EL PAíS › LA PRESIDENTA DIO DETALLES SOBRE LA LIPOTIMIA

“Soy pingüina, todo se junta”

Aclaró que no se desmayó y que sufrió una baja de presión y deshidratación por la actividad y el calor, que potenciaron su condición de hipotensa crónica. Dijo que daba esa explicación en público para “aventar cualquier tipo de especulación”.

“Soy muy enchufada”, dijo ayer la presidenta Cristina Fernández de Kirchner en su primera aparición pública después de la lipotimia que la afectó los últimos días y que la mantuvo en reposo en la quinta de Olivos por prescripción médica. Además, aclaró que no se desmayó sino que sufrió “hipotensión y deshidratación” por la actividad y el calor que potenciaron su condición de “hipotensa crónica”.

“He leído muchas cosas en los medios acerca de qué me aquejaba y quiero darles tranquilidad: primero nunca tuve un desmayo”, aseguró Fernández de Kirchner al finalizar la conferencia de prensa donde anunció medidas para el sector agropecuario (ver aparte).

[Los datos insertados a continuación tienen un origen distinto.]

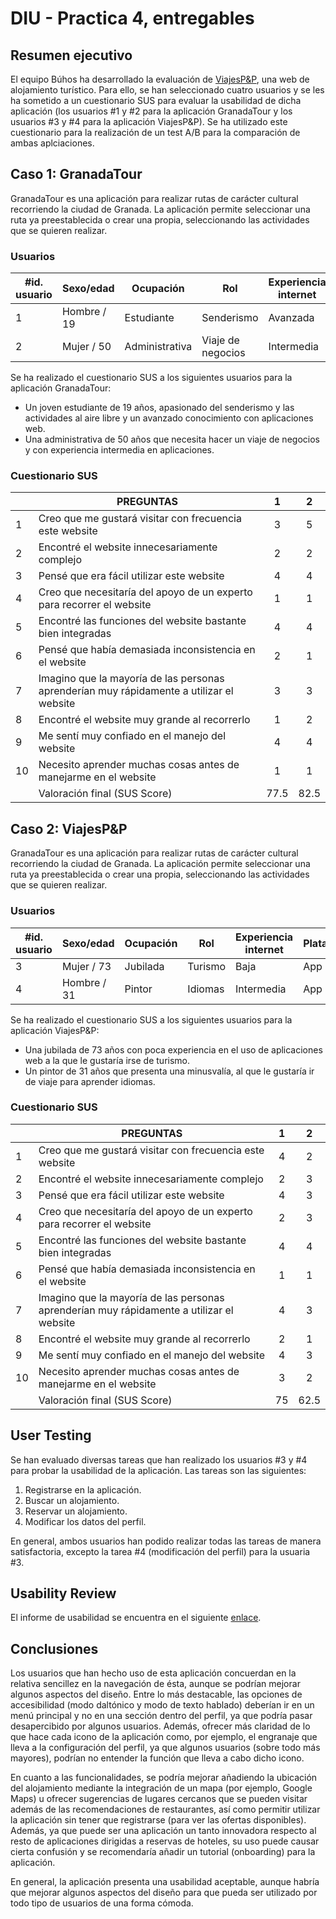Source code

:# DIU - Practica 4, entregables

## Resumen ejecutivo

El equipo Búhos ha desarrollado la evaluación de [ViajesP&P](https://github.com/Pedropadilla26/DIU21), una web de alojamiento turístico. Para ello, se han seleccionado cuatro usuarios y se les ha sometido a un cuestionario SUS para evaluar la usabilidad de dicha aplicación (los usuarios #1 y #2 para la aplicación GranadaTour y los usuarios #3 y #4 para la aplicación ViajesP&P). Se ha utilizado este cuestionario para la realización de un test A/B para la comparación de ambas aplciaciones.

## Caso 1: GranadaTour

GranadaTour es una aplicación para realizar rutas de carácter cultural recorriendo la ciudad de Granada. La aplicación permite seleccionar una ruta ya preestablecida o crear una propia, seleccionando las actividades que se quieren realizar.


### Usuarios   

| #id. usuario | Sexo/edad   | Ocupación      | Rol               | Experiencia internet | Plataforma | Experiencia con web |
|--------------|-------------|----------------|-------------------|----------------------|------------|---------------------|
|            1 | Hombre / 19 | Estudiante     | Senderismo        | Avanzada             | Web        | Avanzada            |
|            2 | Mujer / 50  | Administrativa | Viaje de negocios | Intermedia           | Web        | Intermedia          |

Se ha realizado el cuestionario SUS a los siguientes usuarios para la aplicación GranadaTour:
  - Un joven estudiante de 19 años, apasionado del senderismo y las actividades al aire libre y un avanzado conocimiento con aplicaciones web.
  - Una administrativa de 50 años que necesita hacer un viaje de negocios y con experiencia intermedia en aplicaciones.

### Cuestionario SUS
|    | PREGUNTAS                                                                                |  1  |  2  |
|----|------------------------------------------------------------------------------------------|:---:|:---:|
|  1 | Creo que me gustará visitar con frecuencia este website                                  |  3  |  5  |
|  2 | Encontré el website innecesariamente complejo                                            |  2  |  2  |
|  3 | Pensé que era fácil utilizar este website                                                |  4  |  4  |
|  4 | Creo que necesitaría del apoyo de un experto para recorrer el website                    |  1  |  1  |
|  5 | Encontré las funciones del website bastante bien integradas                              |  4  |  4  |
|  6 | Pensé que había demasiada inconsistencia en el website                                   |  2  |  1  |
|  7 | Imagino que la mayoría de las personas aprenderían muy rápidamente a utilizar el website |  3  |  3  |
|  8 | Encontré el website muy grande al recorrerlo                                             |  1  |  2  | 
|  9 | Me sentí muy confiado en el manejo del website                                           |  4  |  4  |
| 10 | Necesito aprender muchas cosas antes de manejarme en el website                          |  1  |  1  |
|    |                                                             Valoración final (SUS Score) | 77.5| 82.5|

## Caso 2: ViajesP&P

GranadaTour es una aplicación para realizar rutas de carácter cultural recorriendo la ciudad de Granada. La aplicación permite seleccionar una ruta ya preestablecida o crear una propia, seleccionando las actividades que se quieren realizar.


### Usuarios   

| #id. usuario | Sexo/edad   | Ocupación      | Rol               | Experiencia internet | Plataforma | Experiencia con web |
|--------------|-------------|----------------|-------------------|----------------------|------------|---------------------|
|            3 | Mujer / 73  | Jubilada       | Turismo           | Baja                 | App        | Baja                |
|            4 | Hombre / 31 | Pintor         | Idiomas           | Intermedia           | App        | Intermedia          |

Se ha realizado el cuestionario SUS a los siguientes usuarios para la aplicación ViajesP&P:
  - Una jubilada de 73 años con poca experiencia en el uso de aplicaciones web a la que le gustaría irse de turismo.
  - Un pintor de 31 años que presenta una minusvalía, al que le gustaría ir de viaje para aprender idiomas.

### Cuestionario SUS
|    | PREGUNTAS                                                                                |  1  |  2  |
|----|------------------------------------------------------------------------------------------|:---:|:---:|
|  1 | Creo que me gustará visitar con frecuencia este website                                  |  4  |  2  |
|  2 | Encontré el website innecesariamente complejo                                            |  2  |  3  |
|  3 | Pensé que era fácil utilizar este website                                                |  4  |  3  |
|  4 | Creo que necesitaría del apoyo de un experto para recorrer el website                    |  2  |  3  |
|  5 | Encontré las funciones del website bastante bien integradas                              |  4  |  4  |
|  6 | Pensé que había demasiada inconsistencia en el website                                   |  1  |  1  |
|  7 | Imagino que la mayoría de las personas aprenderían muy rápidamente a utilizar el website |  4  |  3  |
|  8 | Encontré el website muy grande al recorrerlo                                             |  2  |  1  | 
|  9 | Me sentí muy confiado en el manejo del website                                           |  4  |  3  |
| 10 | Necesito aprender muchas cosas antes de manejarme en el website                          |  3  |  2  |
|    |                                                             Valoración final (SUS Score) | 75  | 62.5| 


## User Testing

Se han evaluado diversas tareas que han realizado los usuarios #3 y #4 para probar la usabilidad de la aplicación. Las tareas son las siguientes:
  1. Registrarse en la aplicación.
  2. Buscar un alojamiento.
  3. Reservar un alojamiento.
  4. Modificar los datos del perfil.

En general, ambos usuarios han podido realizar todas las tareas de manera satisfactoria, excepto la tarea #4 (modificación del perfil) para la usuaria #3. 

## Usability Review

El informe de usabilidad se encuentra en el siguiente [enlace](P4_UsabReport_ViajesP&P_doneby_DIU3_BUHOS.pdf).

## Conclusiones

Los usuarios que han hecho uso de esta aplicación concuerdan en la relativa sencillez en la navegación de ésta, aunque se podrían mejorar algunos aspectos del diseño. Entre lo más destacable, las opciones de accesibilidad (modo daltónico y modo de texto hablado) deberían ir en un menú principal y no en una sección dentro del perfil, ya que podría pasar desapercibido por algunos usuarios. Además, ofrecer más claridad de lo que hace cada icono de la aplicación como, por ejemplo, el engranaje que lleva a la configuración del perfil, ya que algunos usuarios (sobre todo más mayores), podrían no entender la función que lleva a cabo dicho icono.

En cuanto a las funcionalidades, se podría mejorar añadiendo la ubicación del alojamiento mediante la integración de un mapa (por ejemplo, Google Maps) u ofrecer sugerencias de lugares cercanos que se pueden visitar además de las recomendaciones de restaurantes, así como permitir utilizar la aplicación sin tener que registrarse (para ver las ofertas disponibles). Además, ya que puede ser una aplicación un tanto innovadora respecto al resto de aplicaciones dirigidas a reservas de hoteles, su uso puede causar cierta confusión y se recomendaría añadir un tutorial (onboarding) para la aplicación.

En general, la aplicación presenta una usabilidad aceptable, aunque habría que mejorar algunos aspectos del diseño para que pueda ser utilizado por todo tipo de usuarios de una forma cómoda.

“Sí, es cierto que soy una hipotensa crónica; de esto pueden dar fe enfermeros y médicos que cada tanto me toman la presión”, continuó la Presidenta. Señaló que daba esta explicación en público para “aventar cualquier tipo de especulación y, es mi obligación como Presidenta para dar cuenta de lo que me pasó”, además de que a su dolencia se sumó “mucha actividad y el calor. Soy pingüina, todo se junta”, bromeó. Antes había agradecido públicamente “a todos aquellos y aquellas que se preocuparon” por su salud y que en el transcurso de estos días le habían enviado saludos.

Los anuncios que efectuó ayer estaban programados para la semana pasada, pero sus condiciones de salud hicieron que mantuviera reposo por prescripción médica. Por ello, tampoco pudo asistir a un acto en Florencio Varela y debió reprogramar el viaje a Cuba y Venezuela que debía realizar durante estos días, a donde finalmente irá este fin de semana para concretar la invitación que le hiciera Raúl Castro, presidente de la isla, en el encuentro que mantuvieron en Costa do Sauipe, Brasil, durante la pasada Cumbre de América Latina y el Caribe.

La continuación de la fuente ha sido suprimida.